Мне кажется, спектакль так выстроен, что я спокойно могу играть и до пятидесяти лет – в «Войне и мире» абсолютно игровая природа, в нем заложено отстранение взрослых людей, которые играют в детей. Мне эта идея нравится – я даже мечтаю сыграть Наташу Ростову в зрелом возрасте. Про «Войну и мир» Петр Наумович говорил, что самый взрослый и серьезный человек в этом спектакле – Наташа Ростова. Он сделал ее такой одержимой: они целуются – и я хочу целоваться! Помню, первые статьи, которые выходили о спектакле: «Фоменко развенчивает образ Наташи Ростовой». А кто знает – какая она?
Не случайно он считал, что интонация – бог театра. Интонация и есть выражение твоего тона роли. Театр Петра Наумовича – безусловно психологический, но если сравнивать Фоменко с каким-то режиссером, я бы сравнила его с Мейерхольдом больше, чем со Станиславским. Петр Наумович любил формализм, наполняя его психологическим содержанием.
«Бесприданница» рождалась трудно, мы спорили и ругались с Петром Наумовичем. Но он часто шел мне навстречу. Меня это поражало! В наших отношениях я гораздо менее умела слушать, чем он. Он обладал уникальным качеством: умел слышать «другое».
Никогда бы я не посмела попросить у него возможности делать «Пять вечеров» в нашем театре. Это Петр Наумович пригласил нас с Виктором Рыжаковым репетировать здесь и потом включил его в репертуар. Ему нравился спектакль. Я вообще знаю мало режиссеров, которым бы нравились чужие спектакли. От него можно было услышать: «Такой странный спектакль… Вы не видели?» Другое дело, что он был сложным человеком и мог на следующий же день после похвалы вдруг жестко сказать «ерунда». Но часто высоко оценивал чужие работы – спектакли, фильмы…

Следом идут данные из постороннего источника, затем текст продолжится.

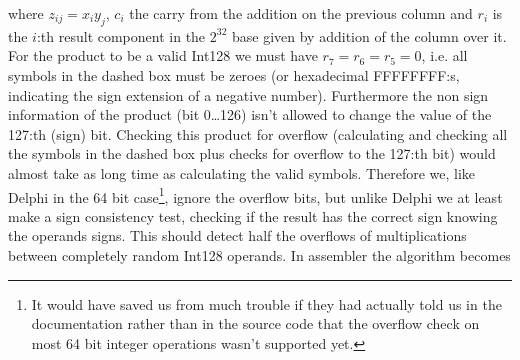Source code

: where $z_{ij}=x_iy_j$, $c_i$ the carry from the addition on the previous column and $r_i$ is the $i$:th result component in the $2^{32}$ base given by addition of the column over it.
For the product to be a valid Int128 we must have $r_7=r_6=r_5=0$, i.e. all symbols in the dashed box must be zeroes (or hexadecimal FFFFFFFF:s, indicating the sign extension of a negative number).  
Furthermore the non sign information of the product (bit 0\dots 126) isn't allowed to change the value of the 127:th (sign) bit.
Checking this product for overflow (calculating and checking all the symbols in the dashed box plus checks for overflow to the 127:th bit) would almost take as long time as calculating the valid symbols. Therefore we, like Delphi in the 64 bit case\footnote{It would have saved us from much trouble if they had actually told us in the documentation rather than in the source code that the overflow check on most 64 bit integer operations wasn't supported yet.}, ignore the overflow bits, but unlike Delphi we at least make a sign consistency test, checking if the result has the correct sign knowing the operands signs. This should detect half the overflows of multiplications between completely random Int128 operands. 
In assembler the algorithm  becomes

Мы с Виктором Рыжаковым хотели в «Пяти вечерах» А. Володина слышать автора и отталкиваться от музыки его слова, не от бытовых вещей, а от поэзии. Язык Володина так же поэтичен, как и проза Вахтина. Мой сын говорит про Ван Гога, что его картины нарисованы в рифму, и пьесы Володина написаны в рифму. Какой человек – мятущийся, закомплексованный… Мне кажется, в Петре Наумовиче это тоже присутствовало. В нем, может быть, было больше дьявольского замеса, чем в Володине…
О своих планах вне «Мастерской» я всегда сообщала заранее. Он читал пьесу «Июль» и назвал ее «патологией, доведенной до поэзии». Знал, что я поеду на съемки фильма «Эйфория», где мы в очень жестких условиях нехватки денег за тридцать дней сняли весь фильм. Оставался один день до сбора труппы в театре, и Петр Наумович меня не отпустил, сказал, если не приеду – то все! Мы снимали день и ночь последнюю сцену, я прямо с самолета явилась с рюкзаком на сбор труппы!
Рассказывая о Петре Наумовиче, я стою перед дилеммой: он такой дорогой мне человек, что все воспоминания о нем я ощущаю, как очень интимные. И поэтому не знаю, прилично ли говорить об этом вслух. Петр Наумович тогда сказал: «Ты когда приехала со съемок „Эйфории“, я все сразу понял». Что он понял? Видимо, что в моей жизни в тот момент «понеслось»… Приписывал мне страсти. Иногда провоцировал, обманывал. Хотя, мне кажется, я всегда отличала, когда Петр Наумович «играл», а когда был искренен. Знаю двух человек, рядом с которыми с него все «слетало», – это Евгений Колобов и Алла Александровна Андреева.